Moreover, peripherally direct participation of CRH in colonic inflammation has been well proved. The expression of CRH in the large bowel of patients with UC is found considerably enhanced in mucosal inflammatory cells and slightly increased in colonic mucosal epithelial cells, suggesting CRH’s role via modulating intestinal immune/inflammatory system in UC. Also, it is reported that CRH may induce intestinal hyperpermeability in human colon mucosa via mast cells. We and others have also reported the direct peripheral role of CRH/UCNs & receptors in immunity/inflammation and cancers, including colitis and colitis-associated colon cancer (CAC).

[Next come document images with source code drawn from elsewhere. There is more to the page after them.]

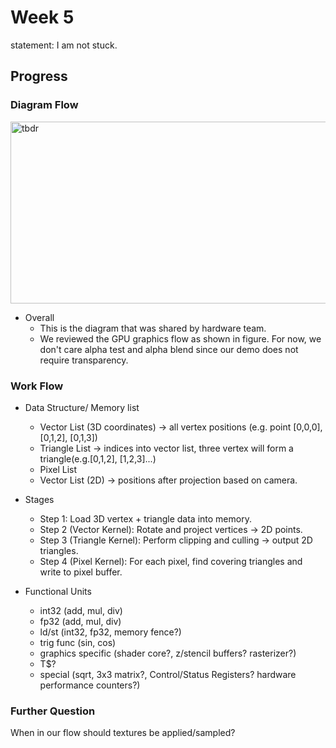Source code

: # Week 5
statement: I am not stuck.
## Progress
### Diagram Flow
<img width="1266" height="291" alt="tbdr" src="https://github.com/user-attachments/assets/1f7ec4a6-f6c6-4564-8764-d94fbd8c7942" />

- Overall
  - This is the diagram that was shared by hardware team. 
  - We reviewed the GPU graphics flow as shown in figure. For now, we don't care alpha test and alpha blend since our demo does not require transparency.

### Work Flow
- Data Structure/ Memory list
  - Vector List (3D coordinates) -> all vertex positions (e.g. point [0,0,0], [0,1,2], [0,1,3])
  - Triangle List -> indices into vector list, three vertex will form a triangle(e.g.[0,1,2], [1,2,3]...)
  - Pixel List
  - Vector List (2D) -> positions after projection based on camera.

- Stages
  - Step 1: Load 3D vertex + triangle data into memory.
  - Step 2 (Vector Kernel): Rotate and project vertices -> 2D points.
  - Step 3 (Triangle Kernel): Perform clipping and culling -> output 2D triangles.
  - Step 4 (Pixel Kernel): For each pixel, find covering triangles and write to pixel buffer.

- Functional Units  
  - int32 (add, mul, div)
  - fp32 (add, mul, div)
  - ld/st (int32, fp32, memory fence?)
  - trig func (sin, cos)
  - graphics specific (shader core?, z/stencil buffers? rasterizer?)
  - T$?
  - special (sqrt, 3x3 matrix?, Control/Status Registers? hardware performance counters?)

### Further Question
When in our flow should textures be applied/sampled?
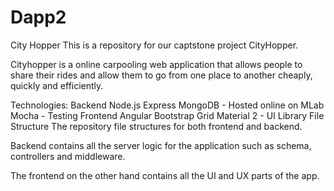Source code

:# Dapp2

City Hopper
This is a repository for our captstone project CityHopper.

Cityhopper is a online carpooling web application that allows people to share their rides and allow them to go from one place to another cheaply, quickly and efficiently.

Technologies:
Backend
Node.js
Express
MongoDB - Hosted online on MLab
Mocha - Testing
Frontend
Angular
Bootstrap Grid
Material 2 - UI Library
File Structure
The repository file structures for both frontend and backend.

Backend contains all the server logic for the application such as schema, controllers and middleware.

The frontend on the other hand contains all the UI and UX parts of the app.

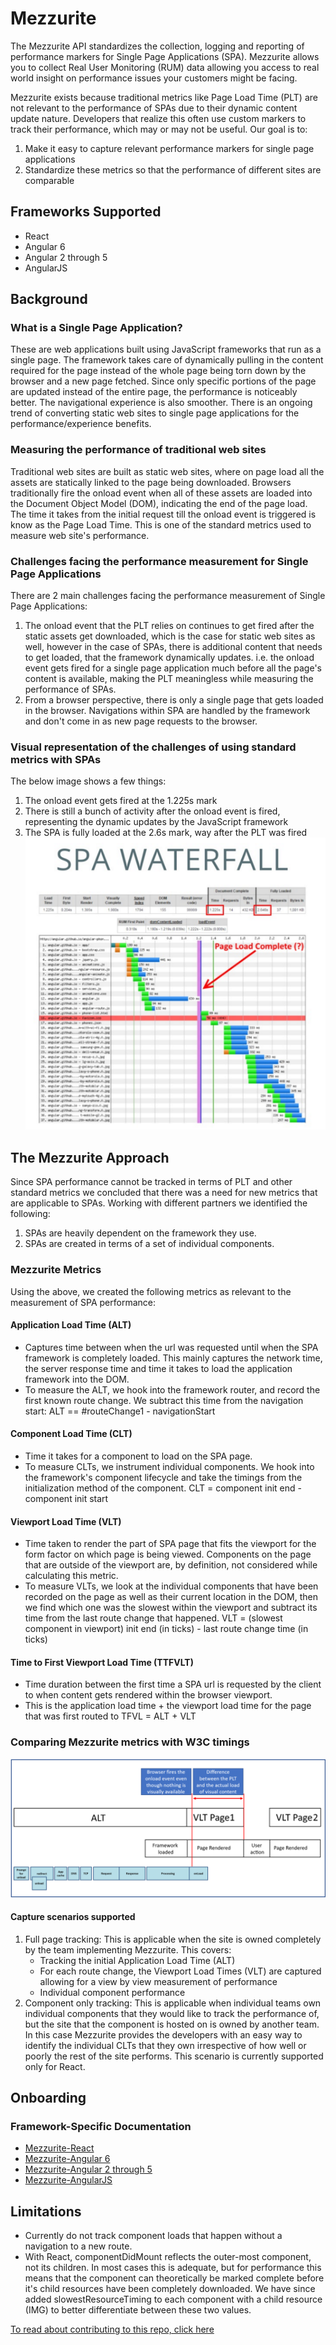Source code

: 
# Mezzurite

The Mezzurite API standardizes the collection, logging and reporting of performance markers for Single Page Applications (SPA). Mezzurite allows you to collect Real User Monitoring (RUM) data allowing you access to real world insight on performance issues your customers might be facing.

Mezzurite exists because traditional metrics like Page Load Time (PLT) are not relevant to the performance of SPAs due to their dynamic content update nature. Developers that realize this often use custom markers to track their performance, which may or may not be useful. Our goal is to:
1. Make it easy to capture relevant performance markers for single page applications
2. Standardize these metrics so that the performance of different sites are comparable

## Frameworks Supported
- React
- Angular 6
- Angular 2 through 5
- AngularJS

## Background
### What is a Single Page Application?
These are web applications built using JavaScript frameworks that run as a single page. The framework takes care of dynamically pulling in the content required for the page instead of the whole page being torn down by the browser and a new page fetched. Since only specific portions of the page are updated instead of the entire page, the performance is noticeably better. The navigational experience is also smoother. There is an ongoing trend of converting static web sites to single page applications for the performance/experience benefits.

### Measuring the performance of traditional web sites
Traditional web sites are built as static web sites, where on page load all the assets are statically linked to the page being downloaded. Browsers traditionally fire the onload event when all of these assets are loaded into the Document Object Model (DOM), indicating the end of the page load. The time it takes from the initial request till the onload event is triggered is know as the Page Load Time. This is one of the standard metrics used to measure web site's performance.

### Challenges facing the performance measurement for Single Page Applications
There are 2 main challenges facing the performance measurement of Single Page Applications:
1. The onload event that the PLT relies on continues to get fired after the static assets get downloaded, which is the case for static web sites as well, however in the case of SPAs, there is additional content that needs to get loaded, that the framework dynamically updates. i.e. the onload event gets fired for a single page application much before all the page's content is available, making the PLT meaningless while measuring the performance of SPAs.
2. From a browser perspective, there is only a single page that gets loaded in the browser. Navigations within SPA are handled by the framework and don't come in as new page requests to the browser.

### Visual representation of the challenges of using standard metrics with SPAs
The below image shows a few things:
1. The onload event gets fired at the 1.225s mark
2. There is still a bunch of activity after the onload event is fired, representing the dynamic updates by the JavaScript framework
3. The SPA is fully loaded at the 2.6s mark, way after the PLT was fired
![Spa](./docs/images/Mezzurite_TheSpaProblem.png "Mezzurite Spa Problem Graphic")

## The Mezzurite Approach
Since SPA performance cannot be tracked in terms of PLT and other standard metrics we concluded that there was a need for new metrics that are applicable to SPAs. Working with different partners we identified the following:
1. SPAs are heavily dependent on the framework they use.
2. SPAs are created in terms of a set of individual components.

### Mezzurite Metrics
Using the above, we created the following metrics as relevant to the measurement of SPA performance:

#### Application Load Time (ALT)
- Captures time between when the url was requested until when the SPA framework is completely loaded. This mainly captures the network time, the server response time and time it takes to load the application framework into the DOM.
- To measure the ALT, we hook into the framework router, and record the first known route change. We subtract this time from the navigation start: ALT == #routeChange1 - navigationStart
  
#### Component Load Time (CLT)
- Time it takes for a component to load on the SPA page.
- To measure CLTs, we instrument individual components. We hook into the framework's component lifecycle and take the timings from the initialization method of the component. CLT = component init end - component init start
  
#### Viewport Load Time (VLT)
- Time taken to render the part of SPA page that fits the viewport for the form factor on which page is being viewed. Components on the page that are outside of the viewport are, by definition, not considered while calculating this metric.
- To measure VLTs, we look at the individual components that have been recorded on the page as well as their current location in the DOM, then we find which one was the slowest within the viewport and subtract its time from the last route change that happened. VLT = (slowest component in viewport) init end (in ticks) - last route change time (in ticks)

#### Time to First Viewport Load Time (TTFVLT)
- Time duration between the first time a SPA url is requested by the client to when content gets rendered within the browser viewport.
- This is the application load time + the viewport load time for the page that was first routed to TFVL = ALT + VLT

### Comparing Mezzurite metrics with W3C timings
![w3c timeline visual](./docs/images/Mezzurite_Timing.png "Mezzurite Spa Timing Graphic")

#### Capture scenarios supported
1. Full page tracking: This is applicable when the site is owned completely by the team implementing Mezzurite. This covers:
    - Tracking the initial Application Load Time (ALT)
    - For each route change, the Viewport Load Times (VLT) are captured allowing for a view by view measurement of performance
    - Individual component performance
2. Component only tracking: This is applicable when individual teams own individual components that they would like to track the performance of, but the site that the component is hosted on is owned by another team. In this case Mezzurite provides the developers with an easy way to identify the individual CLTs that they own irrespective of how well or poorly the rest of the site performs. This scenario is currently supported only for React.

## Onboarding
### Framework-Specific Documentation
- [Mezzurite-React](./Mezzurite.React/README.md)
- [Mezzurite-Angular 6](./Mezzurite.Angular/README.md)
- [Mezzurite-Angular 2 through 5](./Mezzurite.Angular2_5/README.md)
- [Mezzurite-AngularJS](./Mezzurite.AngularJS/README.md)

## Limitations
- Currently do not track component loads that happen without a navigation to a new route.
- With React, componentDidMount reflects the outer-most component, not its children. In most cases this is adequate, but for performance this means that the component can theoretically be marked complete before it's child resources have been completely downloaded. We have since added slowestResourceTiming to each component with a child resource (IMG) to better differentiate between these two values.







[To read about contributing to this repo, click here](CONTRIBUTING.md)
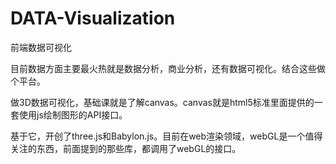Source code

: # DATA-Visualization
前端数据可视化

目前数据方面主要最火热就是数据分析，商业分析，还有数据可视化。结合这些做个平台。

做3D数据可视化，基础课就是了解canvas。canvas就是html5标准里面提供的一套使用js绘制图形的API接口。

基于它，开创了three.js和Babylon.js。目前在web渲染领域，webGL是一个值得关注的东西，前面提到的那些库，都调用了webGL的接口。
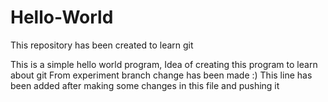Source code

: Hello-World
===========

This repository has been created to learn git

This is a simple hello world program,
Idea of creating this program to learn about git
From experiment branch change has been made :)
This line has been added after making some changes in this file and pushing it 
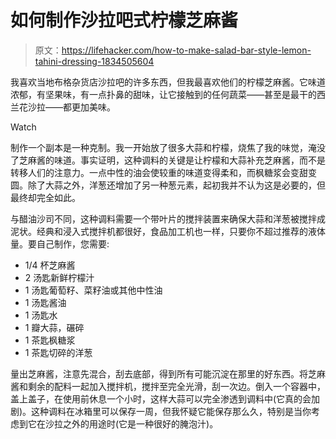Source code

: # 如何制作沙拉吧式柠檬芝麻酱

> 原文：<https://lifehacker.com/how-to-make-salad-bar-style-lemon-tahini-dressing-1834505604>

我喜欢当地布格杂货店沙拉吧的许多东西，但我最喜欢他们的柠檬芝麻酱。它味道浓郁，有坚果味，有一点扑鼻的甜味，让它接触到的任何蔬菜——甚至是最干的西兰花沙拉——都更加美味。

Watch

制作一个副本是一种克制。我一开始放了很多大蒜和柠檬，烧焦了我的味觉，淹没了芝麻酱的味道。事实证明，这种调料的关键是让柠檬和大蒜补充芝麻酱，而不是转移人们的注意力。一点中性的油会使较重的味道变得柔和，而枫糖浆会变甜变圆。除了大蒜之外，洋葱还增加了另一种葱元素，起初我并不认为这是必要的，但最终却完全如此。

与醋油沙司不同，这种调料需要一个带叶片的搅拌装置来确保大蒜和洋葱被搅拌成泥状。经典和浸入式搅拌机都很好，食品加工机也一样，只要你不超过推荐的液体量。要自己制作，您需要:

*   1/4 杯芝麻酱
*   2 汤匙新鲜柠檬汁
*   1 汤匙葡萄籽、菜籽油或其他中性油
*   1 汤匙酱油
*   1 汤匙水
*   1 瓣大蒜，碾碎
*   1 茶匙枫糖浆
*   1 茶匙切碎的洋葱

量出芝麻酱，注意先混合，刮去底部，得到所有可能沉淀在那里的好东西。将芝麻酱和剩余的配料一起加入搅拌机，搅拌至完全光滑，刮一次边。倒入一个容器中，盖上盖子，在使用前休息一个小时，这样大蒜可以完全渗透到调料中(它真的会加剧)。这种调料在冰箱里可以保存一周，但我怀疑它能保存那么久，特别是当你考虑到它在沙拉之外的用途时(它是一种很好的腌泡汁)。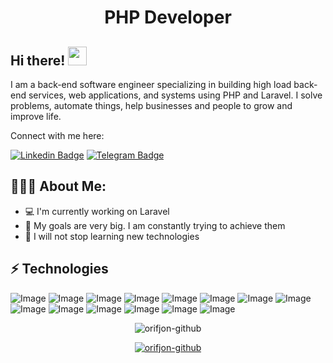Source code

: <h1 align="center">PHP Developer</h1>

## Hi there! <img src="https://raw.githubusercontent.com/aemmadi/aemmadi/master/wave.gif" width="30px">

I am a back-end software engineer specializing in building high load back-end services, web applications, and systems using PHP and Laravel. I solve problems, automate things, help businesses and people to grow and improve life. </br>

Connect with me here:

[![Linkedin Badge](https://img.shields.io/badge/-Orifjon_Oripov-blue?style=flat-square&logo=Linkedin&logoColor=white&link=https://www.linkedin.com/in/orifjon-orifov-a17125212/)](https://www.linkedin.com/in/orifjon-orifov-a17125212/) 
[![Telegram Badge](https://img.shields.io/badge/@orifjon_oripov-2CA5E0?style=flat-square&logo=telegram&logoColor=white&link=https://t.me/orifjon_oripov)](https://t.me/orifjon_oripov)

  
<h2 align="left">👨🏻‍💻 About Me:</h2>

- :computer: I'm currently working on Laravel  
- :triangular_flag_on_post: My goals are very big. I am constantly trying to achieve them
- :rocket: I will not stop learning new technologies

## ⚡ Technologies

![Image](https://img.shields.io/badge/Laravel-FF2D20?style=for-the-badge&logo=laravel&logoColor=white)
![Image](https://img.shields.io/badge/php-777BB4?style=for-the-badge&logo=php&logoColor=white)
![Image](https://img.shields.io/badge/MySQL-005C84?style=for-the-badge&logo=mysql&logoColor=white)
![Image](https://img.shields.io/badge/PostgreSQL-316192?style=for-the-badge&logo=postgresql&logoColor=white)
![Image](https://img.shields.io/badge/JavaScript-323330?style=for-the-badge&logo=javascript&logoColor=F7DF1E)
![Image](https://img.shields.io/badge/Tailwind_CSS-38B2AC?style=for-the-badge&logo=tailwind-css&logoColor=white)
![Image](https://img.shields.io/badge/Nginx-009639?style=for-the-badge&logo=nginx&logoColor=white)
![Image](https://img.shields.io/badge/Apache-D22128?style=for-the-badge&logo=Apache&logoColor=white)
![Image](https://img.shields.io/badge/Linux-FCC624?style=for-the-badge&logo=linux&logoColor=black)
![Image](https://img.shields.io/badge/Git-F05032?style=for-the-badge&logo=git&logoColor=white)
![Image](https://img.shields.io/badge/-HTML5-E34F26?style=for-the-badge&logo=html5&logoColor=white)
![Image](https://img.shields.io/badge/-CSS3-1572B6?style=for-the-badge&logo=css3)
![Image](https://img.shields.io/badge/-Bootstrap-563D7C?style=for-the-badge&logo=bootstrap)
![Image](https://img.shields.io/badge/Git-F05032?style=for-the-badge&logo=git&logoColor=white)

<p align="center"> <img src="https://github-readme-stats.vercel.app/api?username=orifjon-github&show_icons=true&theme=gotham" alt="orifjon-github" />

<p align="center"> <a href="https://github.com/ryo-ma/github-profile-trophy"><img src="https://github-profile-trophy.vercel.app/?username=orifjon-github&theme=onestar&row=1&margin-w=15&margin-h=15&no-bg=true" alt="orifjon-github" /></a> </p>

In summary, over recent decades, CRF peptides and receptors have been found to be significantly correlated with the bowel inflammation and the development of CAC. However, controversies over the origin of CRH action sites have always been existing. Up-to-date, taken together, it is understandable that CRH, as both a centrally active endocrine hormone and peripherally active peptide, may play an important role in colitis and CAC via both indirect actions regulating chronic stress and direct peripheral effects, although there still lack experimental evidences showing direct relationship between central CRH effect and colitis/CAC and only a few investigations show the direct peripheral effects of CRH on CAC.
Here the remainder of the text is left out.